Saturday, December 3, 2011

In the News: Siri, the Newt, Democrats as Anti-Catholic, and Bachmann's Inanity



In the news right  now:

The controversy about the Siri phone app continues, with the news media reporting that petitions are circulating online asking Apple to address the app's apparent gender bias as it provides information to users.  Cecile Richards thinks the disparity between how Siri answers questions about male health care needs and how it deals with women's questions illustrates the decisive tilt of our health care provision system in a male direction.  Jill Filipovic thinks* Apple is likely not a misogynistic organization, but "they're just reliant on too many dude programmers."  With technology (including the internet), we get what programmers decide to make accessible--and those programmers have social locations and social biases.


As the trainwreck that is the national Republican conversation about a viable candidate to run against Mr. Obama continues, and as Mr. Gingrich takes command of the train, Dave Weigel reports that the evangelical base is restive.  A case in point: Rev. Robert Jeffress, pastor of First Baptist church in Dallas, who tells Weigel,

I think there's now an evangelical tri-lemma . . . .Do you vote for a Mormon who's had one wife, a Catholic who's had three wives, or an Evangelical who may have had an entire harem?
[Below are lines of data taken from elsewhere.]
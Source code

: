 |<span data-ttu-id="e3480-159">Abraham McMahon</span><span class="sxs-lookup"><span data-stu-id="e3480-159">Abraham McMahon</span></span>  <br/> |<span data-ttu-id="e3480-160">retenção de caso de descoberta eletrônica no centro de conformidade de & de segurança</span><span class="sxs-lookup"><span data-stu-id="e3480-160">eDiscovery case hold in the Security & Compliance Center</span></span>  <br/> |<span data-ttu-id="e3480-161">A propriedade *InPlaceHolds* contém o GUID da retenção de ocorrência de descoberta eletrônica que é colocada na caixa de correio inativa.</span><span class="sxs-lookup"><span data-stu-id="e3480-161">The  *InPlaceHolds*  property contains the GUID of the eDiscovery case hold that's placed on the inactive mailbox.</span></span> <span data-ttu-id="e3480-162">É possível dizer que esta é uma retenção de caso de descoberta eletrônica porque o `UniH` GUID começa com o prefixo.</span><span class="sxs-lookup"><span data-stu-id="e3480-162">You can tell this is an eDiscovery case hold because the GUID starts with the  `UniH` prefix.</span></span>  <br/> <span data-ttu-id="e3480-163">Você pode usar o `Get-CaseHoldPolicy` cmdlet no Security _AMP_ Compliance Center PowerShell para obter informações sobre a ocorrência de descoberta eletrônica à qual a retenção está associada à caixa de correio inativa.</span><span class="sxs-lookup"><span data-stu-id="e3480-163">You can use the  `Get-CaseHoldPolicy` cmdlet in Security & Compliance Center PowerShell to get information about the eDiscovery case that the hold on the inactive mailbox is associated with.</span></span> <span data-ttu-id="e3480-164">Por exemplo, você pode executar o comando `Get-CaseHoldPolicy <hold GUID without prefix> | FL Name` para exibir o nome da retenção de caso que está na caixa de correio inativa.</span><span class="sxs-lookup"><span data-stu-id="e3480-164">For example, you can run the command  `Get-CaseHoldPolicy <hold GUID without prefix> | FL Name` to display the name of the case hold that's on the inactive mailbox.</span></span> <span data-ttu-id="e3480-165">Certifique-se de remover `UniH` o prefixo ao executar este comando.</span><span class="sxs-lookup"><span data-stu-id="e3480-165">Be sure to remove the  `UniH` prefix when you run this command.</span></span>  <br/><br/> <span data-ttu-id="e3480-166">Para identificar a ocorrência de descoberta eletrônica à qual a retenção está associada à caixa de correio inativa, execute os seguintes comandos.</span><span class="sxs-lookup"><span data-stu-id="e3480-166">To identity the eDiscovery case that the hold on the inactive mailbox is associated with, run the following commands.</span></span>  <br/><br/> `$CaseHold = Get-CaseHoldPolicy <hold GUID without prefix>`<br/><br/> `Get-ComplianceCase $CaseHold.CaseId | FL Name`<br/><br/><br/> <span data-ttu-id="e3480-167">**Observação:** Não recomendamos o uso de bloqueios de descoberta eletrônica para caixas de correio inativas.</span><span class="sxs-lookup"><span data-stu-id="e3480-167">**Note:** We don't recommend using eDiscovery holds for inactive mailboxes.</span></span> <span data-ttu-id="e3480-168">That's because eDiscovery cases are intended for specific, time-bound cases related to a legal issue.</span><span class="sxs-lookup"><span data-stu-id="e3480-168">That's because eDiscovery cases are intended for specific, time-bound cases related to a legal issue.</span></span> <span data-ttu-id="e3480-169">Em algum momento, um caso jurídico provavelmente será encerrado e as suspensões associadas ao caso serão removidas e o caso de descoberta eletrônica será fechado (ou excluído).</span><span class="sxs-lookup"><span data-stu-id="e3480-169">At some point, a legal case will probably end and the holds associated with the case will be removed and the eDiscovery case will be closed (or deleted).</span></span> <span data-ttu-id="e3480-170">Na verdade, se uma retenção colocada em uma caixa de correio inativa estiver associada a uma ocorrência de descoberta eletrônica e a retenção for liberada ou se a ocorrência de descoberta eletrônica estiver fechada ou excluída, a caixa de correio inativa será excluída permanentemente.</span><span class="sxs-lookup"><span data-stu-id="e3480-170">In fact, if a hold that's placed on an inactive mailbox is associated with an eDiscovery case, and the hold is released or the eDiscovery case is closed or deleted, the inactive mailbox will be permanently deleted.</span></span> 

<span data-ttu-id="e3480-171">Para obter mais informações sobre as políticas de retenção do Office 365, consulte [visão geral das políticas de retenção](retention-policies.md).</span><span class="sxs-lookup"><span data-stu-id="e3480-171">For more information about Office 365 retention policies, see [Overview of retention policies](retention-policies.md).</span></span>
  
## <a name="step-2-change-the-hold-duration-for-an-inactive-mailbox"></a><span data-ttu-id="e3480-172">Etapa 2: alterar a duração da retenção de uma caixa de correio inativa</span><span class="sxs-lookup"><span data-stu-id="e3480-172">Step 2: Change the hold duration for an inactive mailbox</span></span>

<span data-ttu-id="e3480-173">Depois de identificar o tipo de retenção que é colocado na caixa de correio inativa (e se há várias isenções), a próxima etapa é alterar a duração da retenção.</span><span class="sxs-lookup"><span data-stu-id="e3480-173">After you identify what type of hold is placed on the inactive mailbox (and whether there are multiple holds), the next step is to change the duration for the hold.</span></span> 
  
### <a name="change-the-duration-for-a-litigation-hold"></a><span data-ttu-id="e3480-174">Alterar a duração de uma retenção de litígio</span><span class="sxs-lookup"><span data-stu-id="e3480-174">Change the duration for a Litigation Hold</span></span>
And so the Newt appears to be seizing the lead among evangelicals by default, and, as Weigel indicates, the evangelical kingmakers (if not their wives) appear ready to welcome the thrice-married convert to Catholicism now with open arms, if he makes big public noises about how he's sorry for his sins.  

But no less than rabid-right media guru Bryan Fischer of the American Family Association thinks Mr. Gingrich would be a disaster for the Republican party's family-values message.  Fischer writes,

A candidate or president with such a troubled past would have little or no credibility in talking about the sanctity of marriage and the sanctity and importance of the intact family unit. "Who are you," folks would say, "to be lecturing us about the importance of family?" 

Indeed.  As I can hear my internalized mother-voice observing tartly as she scrutinizes the less than stellar field of candidates the Republicans are vetting, "If you make your bed hard, you will end up lying in it."  Make "traditional" family "values" the centerpiece of your platform for years while running one morals-devoid serial adulterer after another for office, and people will begin to see the disconnect.

Meanwhile, the Republicans keep trying to whip up the charge that the Obama administration is anti-Catholic.  As Leslie Rosenberg notes at Media Matters yesterday, FOX news is seeking to play Nancy Pelosi against the Catholic bishops with the claim that she has stated that the earth revolves around the sun views the bishops as lobbyists.

The precise statement on which FOX is focusing is one in which Ms. Pelosi says that, while the bishops are her spiritual leaders, they also take lobbying stances in D.C. with which she may or may not disagree--a statement with which just about any Catholic with a conscience and a head on her shoulders would easily agree.  And so now add the FOX crew, along with Steven Ertelt and Darrell Issa, to the stinky Republican tools with whom "liberal" Democratic Catholics like media maven Michael Sean Winters have gotten into a hard bed, as they try to argue that "Catholics" stand with the bishops and resent the Democrats' "attack" on "Catholics" via the proposed HHS guidelines requiring Catholic institutions to provide access to contraceptives in their health care plans.

And, finally, Alexandra Petri at Washington Post offers a brilliant send-up of Michelle Bachmann's inane observation, about which I blogged yesterday, that gays can, too, marry: they just have to pick a spouse of the opposite gender.  As Petri says, ask Ms. Bachmann, "Do you have apples?" and she replies, "Yes, I have oranges."

Read the whole thing.  It's hilarious, and it does the heart good to laugh.

*Warning: Filipovic's essay may be a tad bit racy for some readers' taste.